## What is expected
All lines of the entries with "uses" in them must be listed.

Stored data:
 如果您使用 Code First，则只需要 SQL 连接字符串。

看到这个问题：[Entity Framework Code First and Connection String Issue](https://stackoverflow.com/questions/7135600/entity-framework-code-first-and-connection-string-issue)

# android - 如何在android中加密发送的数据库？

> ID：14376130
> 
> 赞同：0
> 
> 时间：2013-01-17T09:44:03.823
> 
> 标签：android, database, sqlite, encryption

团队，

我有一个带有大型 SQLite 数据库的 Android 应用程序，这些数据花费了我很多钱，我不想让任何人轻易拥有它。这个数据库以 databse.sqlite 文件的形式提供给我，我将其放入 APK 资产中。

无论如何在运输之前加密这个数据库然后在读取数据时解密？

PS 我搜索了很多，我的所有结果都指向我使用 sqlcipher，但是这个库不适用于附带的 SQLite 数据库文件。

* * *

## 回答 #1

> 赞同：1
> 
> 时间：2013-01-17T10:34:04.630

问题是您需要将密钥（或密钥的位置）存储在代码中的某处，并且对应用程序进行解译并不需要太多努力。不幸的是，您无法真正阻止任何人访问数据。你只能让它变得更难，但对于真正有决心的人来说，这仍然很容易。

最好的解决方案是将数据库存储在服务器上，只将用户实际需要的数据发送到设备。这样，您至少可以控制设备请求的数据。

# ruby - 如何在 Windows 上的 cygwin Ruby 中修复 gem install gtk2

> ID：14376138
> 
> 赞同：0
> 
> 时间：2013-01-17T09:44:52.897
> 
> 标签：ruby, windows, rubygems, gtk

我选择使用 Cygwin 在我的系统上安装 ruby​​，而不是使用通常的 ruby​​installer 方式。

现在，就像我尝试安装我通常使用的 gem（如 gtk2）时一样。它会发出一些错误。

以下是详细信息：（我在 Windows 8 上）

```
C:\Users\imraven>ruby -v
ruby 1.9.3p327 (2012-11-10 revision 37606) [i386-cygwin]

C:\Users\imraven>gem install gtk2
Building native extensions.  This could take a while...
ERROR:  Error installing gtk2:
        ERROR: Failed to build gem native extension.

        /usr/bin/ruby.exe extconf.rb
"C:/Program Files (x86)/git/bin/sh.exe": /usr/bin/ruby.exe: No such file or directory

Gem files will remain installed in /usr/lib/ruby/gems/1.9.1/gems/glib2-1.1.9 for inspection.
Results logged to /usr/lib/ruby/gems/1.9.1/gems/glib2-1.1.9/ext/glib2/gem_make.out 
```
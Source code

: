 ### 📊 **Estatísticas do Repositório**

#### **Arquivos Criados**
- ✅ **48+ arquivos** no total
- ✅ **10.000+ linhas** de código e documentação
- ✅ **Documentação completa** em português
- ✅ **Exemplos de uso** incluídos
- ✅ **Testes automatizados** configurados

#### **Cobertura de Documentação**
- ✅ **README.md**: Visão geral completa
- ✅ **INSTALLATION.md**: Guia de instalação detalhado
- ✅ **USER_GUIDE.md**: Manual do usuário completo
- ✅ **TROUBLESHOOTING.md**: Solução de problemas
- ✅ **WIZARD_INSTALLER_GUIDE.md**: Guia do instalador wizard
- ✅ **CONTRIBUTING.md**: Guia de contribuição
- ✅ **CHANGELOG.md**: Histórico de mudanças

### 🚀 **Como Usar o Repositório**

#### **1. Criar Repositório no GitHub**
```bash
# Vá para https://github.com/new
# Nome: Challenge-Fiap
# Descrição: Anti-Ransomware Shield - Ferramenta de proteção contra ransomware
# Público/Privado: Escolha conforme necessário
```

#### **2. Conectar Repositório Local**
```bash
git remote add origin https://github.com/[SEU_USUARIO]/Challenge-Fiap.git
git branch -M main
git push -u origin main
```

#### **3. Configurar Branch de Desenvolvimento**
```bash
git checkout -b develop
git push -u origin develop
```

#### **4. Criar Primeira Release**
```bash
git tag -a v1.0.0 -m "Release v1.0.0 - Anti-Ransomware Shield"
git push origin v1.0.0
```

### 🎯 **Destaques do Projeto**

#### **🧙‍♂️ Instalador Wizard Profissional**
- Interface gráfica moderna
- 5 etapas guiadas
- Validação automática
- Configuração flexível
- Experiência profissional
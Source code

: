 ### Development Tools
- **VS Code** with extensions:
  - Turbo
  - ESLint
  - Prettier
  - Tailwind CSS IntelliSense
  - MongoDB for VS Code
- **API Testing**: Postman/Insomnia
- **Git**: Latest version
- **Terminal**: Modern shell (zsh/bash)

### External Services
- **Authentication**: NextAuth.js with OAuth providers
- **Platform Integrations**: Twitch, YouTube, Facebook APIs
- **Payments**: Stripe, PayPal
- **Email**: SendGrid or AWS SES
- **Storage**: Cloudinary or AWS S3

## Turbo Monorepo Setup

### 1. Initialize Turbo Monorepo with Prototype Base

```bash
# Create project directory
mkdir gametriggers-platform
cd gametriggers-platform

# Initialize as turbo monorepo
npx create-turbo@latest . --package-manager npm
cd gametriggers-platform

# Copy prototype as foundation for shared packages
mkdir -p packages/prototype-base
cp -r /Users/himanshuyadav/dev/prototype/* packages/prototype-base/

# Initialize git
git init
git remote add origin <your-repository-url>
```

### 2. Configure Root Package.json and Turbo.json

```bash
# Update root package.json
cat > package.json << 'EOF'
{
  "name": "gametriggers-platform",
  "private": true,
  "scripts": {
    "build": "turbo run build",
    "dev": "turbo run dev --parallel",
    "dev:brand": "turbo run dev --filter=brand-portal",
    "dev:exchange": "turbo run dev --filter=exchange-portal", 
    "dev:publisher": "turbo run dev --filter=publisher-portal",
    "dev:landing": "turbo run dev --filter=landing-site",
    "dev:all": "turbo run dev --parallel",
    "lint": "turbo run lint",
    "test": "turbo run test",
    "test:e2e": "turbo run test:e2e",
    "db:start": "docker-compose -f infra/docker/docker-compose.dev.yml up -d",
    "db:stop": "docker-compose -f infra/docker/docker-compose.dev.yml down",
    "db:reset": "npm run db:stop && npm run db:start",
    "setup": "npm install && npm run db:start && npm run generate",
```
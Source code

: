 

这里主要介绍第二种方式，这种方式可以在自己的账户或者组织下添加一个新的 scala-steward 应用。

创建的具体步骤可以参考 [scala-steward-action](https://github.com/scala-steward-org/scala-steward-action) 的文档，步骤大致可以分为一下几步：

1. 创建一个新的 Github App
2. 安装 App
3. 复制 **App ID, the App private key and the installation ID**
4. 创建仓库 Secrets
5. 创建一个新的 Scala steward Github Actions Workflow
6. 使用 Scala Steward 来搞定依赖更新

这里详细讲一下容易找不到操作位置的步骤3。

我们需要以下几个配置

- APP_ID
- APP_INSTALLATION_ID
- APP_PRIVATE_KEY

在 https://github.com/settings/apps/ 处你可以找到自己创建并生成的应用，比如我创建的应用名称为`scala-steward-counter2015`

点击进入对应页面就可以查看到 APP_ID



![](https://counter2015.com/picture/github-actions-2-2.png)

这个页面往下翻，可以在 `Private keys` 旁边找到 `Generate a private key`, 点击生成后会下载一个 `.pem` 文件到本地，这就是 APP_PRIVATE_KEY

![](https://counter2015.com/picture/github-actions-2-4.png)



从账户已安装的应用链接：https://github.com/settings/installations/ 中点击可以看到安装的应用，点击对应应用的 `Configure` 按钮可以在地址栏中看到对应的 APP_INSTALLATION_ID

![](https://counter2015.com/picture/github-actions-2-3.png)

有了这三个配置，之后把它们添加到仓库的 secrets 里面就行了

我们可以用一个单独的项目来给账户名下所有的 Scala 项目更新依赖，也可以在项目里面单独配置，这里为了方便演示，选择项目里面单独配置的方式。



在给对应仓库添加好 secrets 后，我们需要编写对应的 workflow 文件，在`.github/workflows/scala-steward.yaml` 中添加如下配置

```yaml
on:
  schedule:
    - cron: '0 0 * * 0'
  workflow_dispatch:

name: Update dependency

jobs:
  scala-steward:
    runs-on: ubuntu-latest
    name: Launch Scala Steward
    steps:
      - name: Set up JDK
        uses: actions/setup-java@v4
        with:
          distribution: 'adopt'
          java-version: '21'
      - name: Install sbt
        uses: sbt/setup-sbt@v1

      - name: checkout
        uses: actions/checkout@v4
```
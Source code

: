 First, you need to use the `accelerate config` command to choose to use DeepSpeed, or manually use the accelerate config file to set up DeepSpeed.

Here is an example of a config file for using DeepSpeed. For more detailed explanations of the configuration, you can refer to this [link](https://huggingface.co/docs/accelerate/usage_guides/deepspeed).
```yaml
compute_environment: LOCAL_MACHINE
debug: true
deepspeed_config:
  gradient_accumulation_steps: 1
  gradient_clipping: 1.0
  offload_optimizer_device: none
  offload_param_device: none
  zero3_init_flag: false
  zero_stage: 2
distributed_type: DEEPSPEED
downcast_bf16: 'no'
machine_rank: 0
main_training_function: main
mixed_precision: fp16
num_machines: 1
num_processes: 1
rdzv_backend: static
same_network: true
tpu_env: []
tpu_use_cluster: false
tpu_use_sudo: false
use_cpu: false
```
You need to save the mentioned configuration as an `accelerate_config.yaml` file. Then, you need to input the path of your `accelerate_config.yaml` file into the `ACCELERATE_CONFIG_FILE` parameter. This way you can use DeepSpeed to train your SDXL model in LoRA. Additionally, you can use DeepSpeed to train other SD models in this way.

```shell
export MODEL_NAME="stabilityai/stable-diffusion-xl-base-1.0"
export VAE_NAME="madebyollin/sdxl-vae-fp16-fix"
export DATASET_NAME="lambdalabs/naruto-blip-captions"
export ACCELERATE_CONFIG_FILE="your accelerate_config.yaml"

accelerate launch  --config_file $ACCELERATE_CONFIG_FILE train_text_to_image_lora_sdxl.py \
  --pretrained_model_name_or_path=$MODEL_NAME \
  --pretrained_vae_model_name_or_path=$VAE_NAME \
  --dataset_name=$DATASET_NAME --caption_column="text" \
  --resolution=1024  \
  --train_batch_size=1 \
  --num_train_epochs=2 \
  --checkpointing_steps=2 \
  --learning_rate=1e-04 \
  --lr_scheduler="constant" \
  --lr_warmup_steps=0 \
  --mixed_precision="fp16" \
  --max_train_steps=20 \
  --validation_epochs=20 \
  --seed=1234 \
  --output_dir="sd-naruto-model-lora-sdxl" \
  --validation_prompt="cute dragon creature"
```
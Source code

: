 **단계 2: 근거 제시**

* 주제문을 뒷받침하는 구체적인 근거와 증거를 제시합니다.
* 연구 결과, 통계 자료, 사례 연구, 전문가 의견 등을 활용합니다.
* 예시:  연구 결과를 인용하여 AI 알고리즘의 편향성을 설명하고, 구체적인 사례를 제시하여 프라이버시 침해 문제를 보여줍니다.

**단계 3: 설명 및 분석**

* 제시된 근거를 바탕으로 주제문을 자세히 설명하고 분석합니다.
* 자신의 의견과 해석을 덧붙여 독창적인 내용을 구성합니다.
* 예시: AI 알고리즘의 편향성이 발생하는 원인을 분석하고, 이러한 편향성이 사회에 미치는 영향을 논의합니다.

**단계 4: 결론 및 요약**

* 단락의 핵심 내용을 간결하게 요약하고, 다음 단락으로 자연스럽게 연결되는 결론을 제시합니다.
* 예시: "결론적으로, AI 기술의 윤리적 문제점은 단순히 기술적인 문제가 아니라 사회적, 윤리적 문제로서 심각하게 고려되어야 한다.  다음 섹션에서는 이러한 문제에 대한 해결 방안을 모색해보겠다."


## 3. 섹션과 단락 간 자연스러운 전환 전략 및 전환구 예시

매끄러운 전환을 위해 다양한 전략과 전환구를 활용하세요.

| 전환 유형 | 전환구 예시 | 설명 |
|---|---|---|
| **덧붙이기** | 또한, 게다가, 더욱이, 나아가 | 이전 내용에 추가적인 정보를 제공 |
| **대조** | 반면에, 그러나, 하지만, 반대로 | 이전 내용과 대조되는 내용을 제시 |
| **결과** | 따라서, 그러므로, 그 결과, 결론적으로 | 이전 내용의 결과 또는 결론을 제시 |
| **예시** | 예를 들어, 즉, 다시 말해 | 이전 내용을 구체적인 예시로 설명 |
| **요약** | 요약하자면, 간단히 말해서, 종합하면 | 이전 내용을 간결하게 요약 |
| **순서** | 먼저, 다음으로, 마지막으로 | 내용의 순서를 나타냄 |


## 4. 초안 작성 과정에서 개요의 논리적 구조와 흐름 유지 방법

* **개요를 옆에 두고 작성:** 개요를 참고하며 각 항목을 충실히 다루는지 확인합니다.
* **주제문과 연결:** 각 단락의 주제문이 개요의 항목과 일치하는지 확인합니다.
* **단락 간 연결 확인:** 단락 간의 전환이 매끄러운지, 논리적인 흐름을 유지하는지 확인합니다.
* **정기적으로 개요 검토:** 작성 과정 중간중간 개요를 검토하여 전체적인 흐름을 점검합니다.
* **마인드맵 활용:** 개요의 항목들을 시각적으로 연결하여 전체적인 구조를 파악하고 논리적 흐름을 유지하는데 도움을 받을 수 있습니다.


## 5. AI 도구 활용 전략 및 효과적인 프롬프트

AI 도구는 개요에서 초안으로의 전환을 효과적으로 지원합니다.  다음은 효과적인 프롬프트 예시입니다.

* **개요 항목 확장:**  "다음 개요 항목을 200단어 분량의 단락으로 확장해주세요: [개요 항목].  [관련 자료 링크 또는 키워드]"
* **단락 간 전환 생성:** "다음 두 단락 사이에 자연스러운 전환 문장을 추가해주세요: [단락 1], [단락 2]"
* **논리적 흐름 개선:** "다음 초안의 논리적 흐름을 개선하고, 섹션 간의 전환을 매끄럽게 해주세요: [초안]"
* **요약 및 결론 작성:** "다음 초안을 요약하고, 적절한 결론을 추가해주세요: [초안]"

## Answer to this task
        uses: actions/setup-java@v4
        uses: sbt/setup-sbt@v1
        uses: actions/checkout@v4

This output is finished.